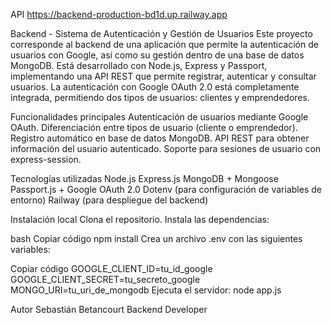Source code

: API
https://backend-production-bd1d.up.railway.app

Backend - Sistema de Autenticación y Gestión de Usuarios
Este proyecto corresponde al backend de una aplicación que permite la autenticación de usuarios con Google, así como su gestión dentro de una base de datos MongoDB. Está desarrollado con Node.js, Express y Passport, implementando una API REST que permite registrar, autenticar y consultar usuarios. La autenticación con Google OAuth 2.0 está completamente integrada, permitiendo dos tipos de usuarios: clientes y emprendedores.

Funcionalidades principales
Autenticación de usuarios mediante Google OAuth.
Diferenciación entre tipos de usuario (cliente o emprendedor).
Registro automático en base de datos MongoDB.
API REST para obtener información del usuario autenticado.
Soporte para sesiones de usuario con express-session.

Tecnologías utilizadas
Node.js
Express.js
MongoDB + Mongoose
Passport.js + Google OAuth 2.0
Dotenv (para configuración de variables de entorno)
Railway (para despliegue del backend)



Instalación local
Clona el repositorio.
Instala las dependencias:

bash
Copiar código
npm install
Crea un archivo .env con las siguientes variables:


Copiar código
GOOGLE_CLIENT_ID=tu_id_google
GOOGLE_CLIENT_SECRET=tu_secreto_google
MONGO_URI=tu_uri_de_mongodb
Ejecuta el servidor:
node app.js


Autor
Sebastián Betancourt
Backend Developer

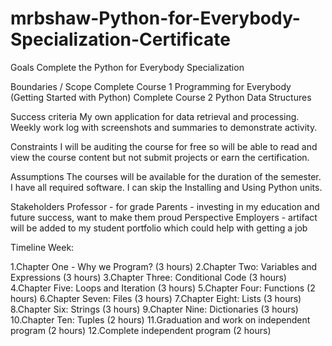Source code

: # mrbshaw-Python-for-Everybody-Specialization-Certificate


Goals
Complete the Python for Everybody Specialization

Boundaries / Scope
Complete Course 1 Programming for Everybody (Getting Started with Python) 
Complete Course 2 Python Data Structures

Success criteria
My own application for data retrieval and processing.
Weekly work log with screenshots and summaries to demonstrate activity.

Constraints
I will be auditing the course for free so will be able to read and view the course content but not submit projects or earn the certification.

Assumptions
The courses will be available for the duration of the semester.
I have all required software.
I can skip the Installing and Using Python units.

Stakeholders
Professor - for grade
Parents - investing in my education and future success, want to make them proud
Perspective Employers - artifact will be added to my student portfolio which could help with getting a job

Timeline
Week: 

1.Chapter One - Why we Program? (3 hours)
2.Chapter Two: Variables and Expressions (3 hours)
3.Chapter Three: Conditional Code (3 hours)
4.Chapter Five: Loops and Iteration (3 hours)
5.Chapter Four: Functions (2 hours)
6.Chapter Seven: Files (3 hours)
7.Chapter Eight: Lists (3 hours)
8.Chapter Six: Strings (3 hours)
9.Chapter Nine: Dictionaries (3 hours)
10.Chapter Ten: Tuples (2 hours)
11.Graduation and work on independent program (2 hours)
12.Complete independent program (2 hours)
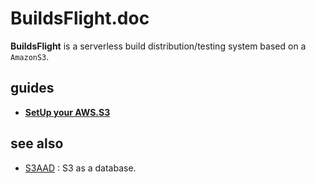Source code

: BuildsFlight.doc
====

__BuildsFlight__ is a serverless build distribution/testing system based on a `AmazonS3`.

guides
----
* __[SetUp your AWS.S3](setup.md)__


see also
----
* [S3AAD](https://github.com/pjc0247/S3AAD) : S3 as a database.
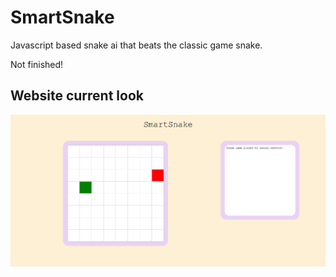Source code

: # SmartSnake
Javascript based snake ai that beats the classic game snake.

Not finished!

## Website current look
![current look](current_look.png)

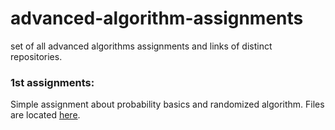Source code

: # advanced-algorithm-assignments
set of all advanced algorithms assignments and links of distinct repositories.
<br/>


### 1st assignments:
Simple assignment about probability basics and randomized algorithm. Files are located [here](https://github.com/ParsaMohammadpour/advanced-algorithm-assignments/tree/main/1st-Assignment).
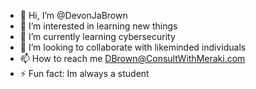 - 👋 Hi, I’m @DevonJaBrown
- 👀 I’m interested in learning new things
- 🌱 I’m currently learning cybersecurity
- 💞️ I’m looking to collaborate with likeminded individuals
- 📫 How to reach me DBrown@ConsultWithMeraki.com
- ⚡ Fun fact: Im always a student

<!---
DevonJaBrown/DevonJaBrown is a ✨ special ✨ repository because its `README.md` (this file) appears on your GitHub profile.
You can click the Preview link to take a look at your changes.
--->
• • • •
Task prompt:
Exactly the lines from the start of the entries above through the line with "Instalación local" should be reproduced, and nothing else; drop the pictures.

Task solution:
Source code

: API
https://backend-production-bd1d.up.railway.app

Backend - Sistema de Autenticación y Gestión de Usuarios
Este proyecto corresponde al backend de una aplicación que permite la autenticación de usuarios con Google, así como su gestión dentro de una base de datos MongoDB. Está desarrollado con Node.js, Express y Passport, implementando una API REST que permite registrar, autenticar y consultar usuarios. La autenticación con Google OAuth 2.0 está completamente integrada, permitiendo dos tipos de usuarios: clientes y emprendedores.

Funcionalidades principales
Autenticación de usuarios mediante Google OAuth.
Diferenciación entre tipos de usuario (cliente o emprendedor).
Registro automático en base de datos MongoDB.
API REST para obtener información del usuario autenticado.
Soporte para sesiones de usuario con express-session.

Tecnologías utilizadas
Node.js
Express.js
MongoDB + Mongoose
Passport.js + Google OAuth 2.0
Dotenv (para configuración de variables de entorno)
Railway (para despliegue del backend)



Instalación local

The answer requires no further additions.